Laurent Aimable Leno : Nous avons renoncé à la marche et organisé une conférence de presse à la place pour plusieurs raisons. La première est que l’archevêque de Conakry, Mgr Vincent Coulibaly, a adressé des courriers aux autorités guinéennes, en premier le chef de l’État, ensuite le ministre de la justice, le ministre d’État, ministre de l’administration. Le chef de l’État [Alpha Condé NDLR] a réagi en demandant aux autorités judiciaires d’agir convenablement en prenant les mesures conformes à la loi. Quand nous avons appris cela, nous nous sommes dit qu’il ne fallait pas qu’on marche pour dénoncer une situation qui pourrait être en cours de résolution.

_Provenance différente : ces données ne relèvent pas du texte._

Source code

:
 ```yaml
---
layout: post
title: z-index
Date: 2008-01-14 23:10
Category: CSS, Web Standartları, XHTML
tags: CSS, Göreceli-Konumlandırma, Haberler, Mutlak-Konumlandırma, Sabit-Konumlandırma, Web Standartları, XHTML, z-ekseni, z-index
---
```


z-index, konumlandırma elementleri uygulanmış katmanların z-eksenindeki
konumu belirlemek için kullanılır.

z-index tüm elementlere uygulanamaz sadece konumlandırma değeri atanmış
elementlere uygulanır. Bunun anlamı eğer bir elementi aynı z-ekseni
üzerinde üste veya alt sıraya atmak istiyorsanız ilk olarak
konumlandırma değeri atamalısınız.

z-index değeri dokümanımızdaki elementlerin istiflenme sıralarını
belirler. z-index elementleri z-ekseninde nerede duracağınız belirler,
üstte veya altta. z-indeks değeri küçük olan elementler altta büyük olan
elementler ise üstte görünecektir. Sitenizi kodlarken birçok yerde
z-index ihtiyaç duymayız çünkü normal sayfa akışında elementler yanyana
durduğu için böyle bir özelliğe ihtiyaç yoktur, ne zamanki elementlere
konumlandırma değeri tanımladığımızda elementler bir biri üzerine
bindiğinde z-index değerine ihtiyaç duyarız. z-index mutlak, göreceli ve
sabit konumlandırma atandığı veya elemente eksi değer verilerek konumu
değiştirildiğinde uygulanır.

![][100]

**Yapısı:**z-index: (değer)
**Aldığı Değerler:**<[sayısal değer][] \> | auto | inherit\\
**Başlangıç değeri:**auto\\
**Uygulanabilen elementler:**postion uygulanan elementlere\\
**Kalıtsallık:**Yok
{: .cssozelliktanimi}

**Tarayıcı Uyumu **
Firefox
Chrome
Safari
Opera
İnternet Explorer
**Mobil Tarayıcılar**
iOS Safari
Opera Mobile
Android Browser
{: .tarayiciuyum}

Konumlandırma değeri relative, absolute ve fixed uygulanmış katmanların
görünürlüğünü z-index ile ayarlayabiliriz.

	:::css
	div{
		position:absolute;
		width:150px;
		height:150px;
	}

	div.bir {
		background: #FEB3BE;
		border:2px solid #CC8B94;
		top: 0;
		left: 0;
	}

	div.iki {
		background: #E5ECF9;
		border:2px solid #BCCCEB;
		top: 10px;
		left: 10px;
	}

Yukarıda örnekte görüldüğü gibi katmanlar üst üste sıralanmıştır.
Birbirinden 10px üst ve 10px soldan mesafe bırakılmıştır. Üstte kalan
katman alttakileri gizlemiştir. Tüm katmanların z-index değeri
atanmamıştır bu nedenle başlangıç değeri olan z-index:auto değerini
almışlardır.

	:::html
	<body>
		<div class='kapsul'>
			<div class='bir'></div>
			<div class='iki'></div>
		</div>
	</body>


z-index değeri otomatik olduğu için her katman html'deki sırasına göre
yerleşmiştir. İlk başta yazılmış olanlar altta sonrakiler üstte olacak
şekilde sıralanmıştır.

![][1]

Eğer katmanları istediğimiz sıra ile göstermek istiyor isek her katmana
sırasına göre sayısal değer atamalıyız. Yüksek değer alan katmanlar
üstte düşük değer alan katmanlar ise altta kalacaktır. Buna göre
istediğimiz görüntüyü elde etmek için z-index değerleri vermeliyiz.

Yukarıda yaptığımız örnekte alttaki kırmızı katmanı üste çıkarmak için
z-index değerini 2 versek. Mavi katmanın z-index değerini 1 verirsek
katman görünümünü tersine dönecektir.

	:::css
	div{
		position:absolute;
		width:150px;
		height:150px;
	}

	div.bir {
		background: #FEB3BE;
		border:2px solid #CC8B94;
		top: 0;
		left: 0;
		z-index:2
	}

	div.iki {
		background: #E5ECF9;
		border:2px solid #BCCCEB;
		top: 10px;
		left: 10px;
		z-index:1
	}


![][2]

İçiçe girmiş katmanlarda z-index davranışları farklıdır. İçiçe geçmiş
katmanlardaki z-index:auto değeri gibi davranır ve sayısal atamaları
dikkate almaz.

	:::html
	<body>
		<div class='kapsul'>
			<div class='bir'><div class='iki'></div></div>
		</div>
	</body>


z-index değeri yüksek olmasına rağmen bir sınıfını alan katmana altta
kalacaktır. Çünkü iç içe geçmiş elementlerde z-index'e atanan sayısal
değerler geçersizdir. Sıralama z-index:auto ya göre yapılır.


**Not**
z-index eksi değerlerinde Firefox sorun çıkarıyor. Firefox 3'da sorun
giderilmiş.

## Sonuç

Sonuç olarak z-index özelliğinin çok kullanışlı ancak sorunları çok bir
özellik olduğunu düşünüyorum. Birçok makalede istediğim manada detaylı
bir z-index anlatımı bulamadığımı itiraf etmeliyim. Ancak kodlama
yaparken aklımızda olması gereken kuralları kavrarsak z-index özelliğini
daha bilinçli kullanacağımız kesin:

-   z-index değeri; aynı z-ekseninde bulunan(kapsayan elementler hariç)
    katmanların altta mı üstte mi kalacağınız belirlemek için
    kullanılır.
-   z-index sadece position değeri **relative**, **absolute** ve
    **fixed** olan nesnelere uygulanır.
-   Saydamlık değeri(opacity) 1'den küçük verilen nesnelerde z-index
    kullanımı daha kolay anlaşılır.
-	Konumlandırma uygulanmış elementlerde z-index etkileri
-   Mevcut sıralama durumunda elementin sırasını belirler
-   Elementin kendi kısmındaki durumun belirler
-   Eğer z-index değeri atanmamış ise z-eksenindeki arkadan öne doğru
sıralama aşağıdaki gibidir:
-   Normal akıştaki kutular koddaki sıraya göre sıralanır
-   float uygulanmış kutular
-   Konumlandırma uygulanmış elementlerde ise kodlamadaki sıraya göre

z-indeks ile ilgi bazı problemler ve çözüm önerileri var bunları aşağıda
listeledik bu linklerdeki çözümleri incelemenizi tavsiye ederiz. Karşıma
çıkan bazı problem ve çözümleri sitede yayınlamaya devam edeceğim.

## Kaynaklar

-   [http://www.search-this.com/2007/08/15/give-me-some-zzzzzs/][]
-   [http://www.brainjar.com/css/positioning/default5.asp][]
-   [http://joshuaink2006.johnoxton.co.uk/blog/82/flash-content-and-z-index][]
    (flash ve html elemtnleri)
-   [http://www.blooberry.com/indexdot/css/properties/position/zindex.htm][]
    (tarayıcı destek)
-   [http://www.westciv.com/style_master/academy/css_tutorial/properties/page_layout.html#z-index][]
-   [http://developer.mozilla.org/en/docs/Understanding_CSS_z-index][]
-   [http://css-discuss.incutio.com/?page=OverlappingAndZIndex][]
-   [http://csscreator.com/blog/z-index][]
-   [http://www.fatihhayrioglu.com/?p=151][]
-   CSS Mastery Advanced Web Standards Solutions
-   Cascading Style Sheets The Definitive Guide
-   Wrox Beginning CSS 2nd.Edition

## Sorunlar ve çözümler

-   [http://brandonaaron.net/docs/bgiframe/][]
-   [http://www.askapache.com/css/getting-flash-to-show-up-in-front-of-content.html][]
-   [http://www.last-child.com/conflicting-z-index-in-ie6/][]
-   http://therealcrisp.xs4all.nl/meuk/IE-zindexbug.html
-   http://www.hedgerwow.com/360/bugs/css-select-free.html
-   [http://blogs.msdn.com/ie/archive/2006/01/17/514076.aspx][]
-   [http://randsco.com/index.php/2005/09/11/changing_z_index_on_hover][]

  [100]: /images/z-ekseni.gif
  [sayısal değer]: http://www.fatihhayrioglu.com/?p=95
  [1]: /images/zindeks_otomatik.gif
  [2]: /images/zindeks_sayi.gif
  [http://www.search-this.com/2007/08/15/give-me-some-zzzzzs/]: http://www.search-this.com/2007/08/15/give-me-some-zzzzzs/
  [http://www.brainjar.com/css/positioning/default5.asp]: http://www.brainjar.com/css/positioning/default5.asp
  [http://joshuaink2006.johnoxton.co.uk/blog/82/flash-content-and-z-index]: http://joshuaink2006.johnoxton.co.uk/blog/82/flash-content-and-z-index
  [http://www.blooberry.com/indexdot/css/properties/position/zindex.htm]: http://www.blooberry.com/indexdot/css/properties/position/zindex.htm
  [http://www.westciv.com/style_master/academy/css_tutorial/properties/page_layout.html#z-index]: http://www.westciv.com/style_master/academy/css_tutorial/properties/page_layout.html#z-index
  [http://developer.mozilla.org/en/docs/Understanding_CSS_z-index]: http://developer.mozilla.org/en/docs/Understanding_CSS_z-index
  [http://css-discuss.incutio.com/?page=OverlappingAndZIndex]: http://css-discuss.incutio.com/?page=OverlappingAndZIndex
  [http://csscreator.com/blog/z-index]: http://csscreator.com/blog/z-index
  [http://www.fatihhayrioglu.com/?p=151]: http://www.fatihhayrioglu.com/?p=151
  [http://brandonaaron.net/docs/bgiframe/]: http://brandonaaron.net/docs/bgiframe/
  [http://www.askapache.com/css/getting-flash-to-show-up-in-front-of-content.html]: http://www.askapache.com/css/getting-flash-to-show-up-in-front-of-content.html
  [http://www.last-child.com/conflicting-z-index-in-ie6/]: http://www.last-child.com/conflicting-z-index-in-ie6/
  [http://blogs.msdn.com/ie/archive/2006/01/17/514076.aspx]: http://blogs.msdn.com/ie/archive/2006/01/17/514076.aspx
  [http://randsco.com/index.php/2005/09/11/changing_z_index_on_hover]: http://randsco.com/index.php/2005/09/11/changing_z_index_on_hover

De plus, Mgr Vincent Coulibaly a demandé que l’on puisse surseoir à cette marche puisqu’il est lui-même en pourparlers avec les autorités compétentes.

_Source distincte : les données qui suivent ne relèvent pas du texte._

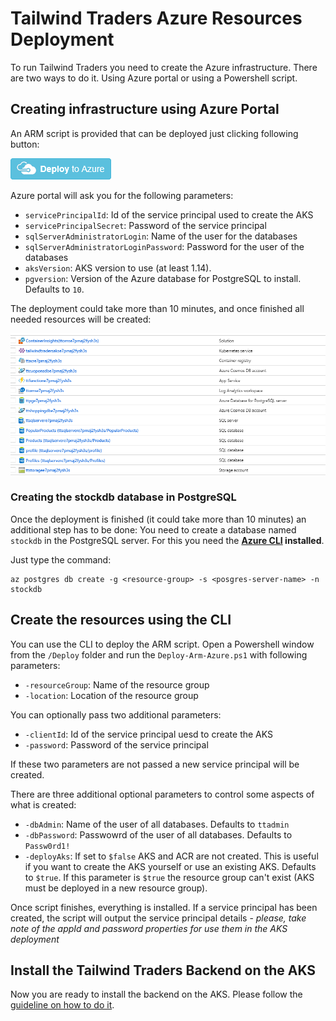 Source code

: # Tailwind Traders Azure Resources Deployment

To run Tailwind Traders you need to create the Azure infrastructure. There are two ways to do it. Using Azure portal or using a Powershell script.

## Creating infrastructure using Azure Portal

An ARM script is provided that can be deployed just clicking following button:

<a href="https://portal.azure.com/#create/Microsoft.Template/uri/https%3A%2F%2Fraw.githubusercontent.com%2FMicrosoft%2FTailwindTraders-Backend%2Fmaster%2FDeploy%2Fdeployment.json"><img src="./Images/deploy-to-azure.png" alt="Deploy to Azure"/></a>

Azure portal will ask you for the following parameters:

* `servicePrincipalId`: Id of the service principal used to create the AKS
* `servicePrincipalSecret`: Password of the service principal
* `sqlServerAdministratorLogin`: Name of the user for the databases
* `sqlServerAdministratorLoginPassword`: Password for the user of the databases
* `aksVersion`: AKS version to use (at least 1.14).
* `pgversion`: Version of the Azure database for PostgreSQL to install. Defaults to `10`.

The deployment could take more than 10 minutes, and once finished all needed resources will be created:

![Resource group with all azure resources created](./Images/azure-resources.png)

### Creating the stockdb database in PostgreSQL

Once the deployment is finished (it could take more than 10 minutes) an additional step has to be done: You need to create a database named `stockdb` in the PostgreSQL server. For this you need the **[Azure CLI](https://docs.microsoft.com/en-us/cli/azure/install-azure-cli?view=azure-cli-latest) installed**.

Just type the command:

```
az postgres db create -g <resource-group> -s <posgres-server-name> -n stockdb
```

## Create the resources using the CLI

You can use the CLI to deploy the ARM script. Open a Powershell window from the `/Deploy` folder and run the `Deploy-Arm-Azure.ps1` with following parameters:

* `-resourceGroup`: Name of the resource group
* `-location`: Location of the resource group

You can optionally pass two additional parameters:

* `-clientId`: Id of the service principal uesd to create the AKS
* `-password`: Password of the service principal 

If these two parameters are not passed a new service principal will be created.

There are three additional optional parameters to control some aspects of what is created:

* `-dbAdmin`: Name of the user of all databases. Defaults to `ttadmin`
* `-dbPassword`: Passwowrd of the user of all databases. Defaults to `Passw0rd1!`
* `-deployAks`: If set to `$false` AKS and ACR are not created. This is useful if you want to create the AKS yourself or use an existing AKS. Defaults to `$true`. If this parameter is `$true` the resource group can't exist (AKS must be deployed in a new resource group).

Once script finishes, everything is installed. If a service principal has been created, the script will output the service principal details - _please, take note of the appId and password properties for use them in the AKS deployment_ 

## Install the Tailwind Traders Backend on the AKS

Now you are ready to install the backend on the AKS. Please follow the [guideline on how to do it](./DeploymentGuide.md).
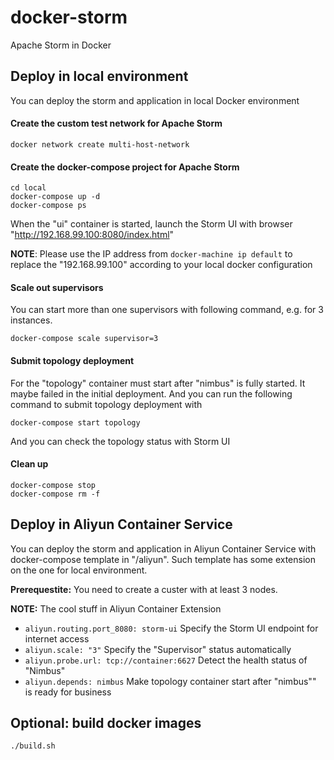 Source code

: # docker-storm

Apache Storm in Docker

## Deploy in local environment

You can deploy the storm and application in local Docker environment

#### Create the custom test network for Apache Storm

```
docker network create multi-host-network
```

#### Create the docker-compose project for Apache Storm

```
cd local
docker-compose up -d
docker-compose ps
```

When the "ui" container is started, launch the Storm UI with browser "http://192.168.99.100:8080/index.html"

**NOTE**: Please use the IP address from ```docker-machine ip default``` to replace the "192.168.99.100" according to your local docker configuration

#### Scale out supervisors

You can start more than one supervisors with following command, e.g. for 3 instances.

```
docker-compose scale supervisor=3
```

#### Submit topology deployment

For the "topology" container must start after "nimbus" is fully started. It maybe failed in the initial deployment. And you can run the following command to submit topology deployment with 

```
docker-compose start topology
```

And you can check the topology status with Storm UI 

#### Clean up

```
docker-compose stop
docker-compose rm -f
```

## Deploy in Aliyun Container Service

You can deploy the storm and application in Aliyun Container Service with docker-compose template in "/aliyun". Such template has some extension on the one for local environment.

**Prerequestite:** You need to create a custer with at least 3 nodes.
 

**NOTE:** The cool stuff in Aliyun Container Extension

* ```aliyun.routing.port_8080: storm-ui``` Specify the Storm UI endpoint for internet access
* ```aliyun.scale: "3"``` Specify the "Supervisor" status automatically
* ```aliyun.probe.url: tcp://container:6627``` Detect the health status of "Nimbus"
* ```aliyun.depends: nimbus``` Make topology container start after "nimbus"" is ready for business


## Optional: build docker images

```
./build.sh
```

Après sa demande et au vu l’évolution de la situation sur le terrain dans le sens de la réconciliation, après plusieurs échanges entamés avec tous les acteurs impliqués dans cette affaire, nous avons décidé de ne pas faire une marche pour le moment. La conférence de presse organisée en lieu et place nous a permis d’expliquer l’historique de ce contentieux : comment les terrains ont été acquis ainsi que leur sacralité. Nous avons enfin interpellé le président de la République et son gouvernement afin qu’ils interviennent pour régler ce problème.

Comptez-vous mener d’autres actions pour que l’Église récupère ses terrains ?

Laurent Aimable Leno : Nous allons mener beaucoup d’activités en privilégiant le dialogue et les échanges. Nous avons mis en place un chronogramme pour échanger avec tous les acteurs, d’abord, les quatre institutions de l’Église qui sont sur place, la communauté des frères de Saint Jean, les sœurs bénédictines, la communauté des Petites sœurs de Notre Dame de Guinée et le petit séminaire. Nous allons ensuite rencontrer les jeunes qui ont barricadé les routes en réclamant ces terrains de l’Église. Nous allons aussi échanger avec les femmes de la localité. Par la suite, nous allons rencontrer les notables et sages et le préfet.

L’objectif est de comprendre les motivations de ceux qui veulent accaparer ces terrains de l’Église. De retour à Conakry, nous allons échanger avec l’imam de la grande mosquée et certaines autorités du pays. La justice va bien sûr se prononcer mais nous voulons privilégier la cohésion sociale. Car il faut bien faire comprendre à tout le monde que l’Église n’a jamais accaparé les biens d’autrui et qu’elle a légalement acquis toutes ses terres.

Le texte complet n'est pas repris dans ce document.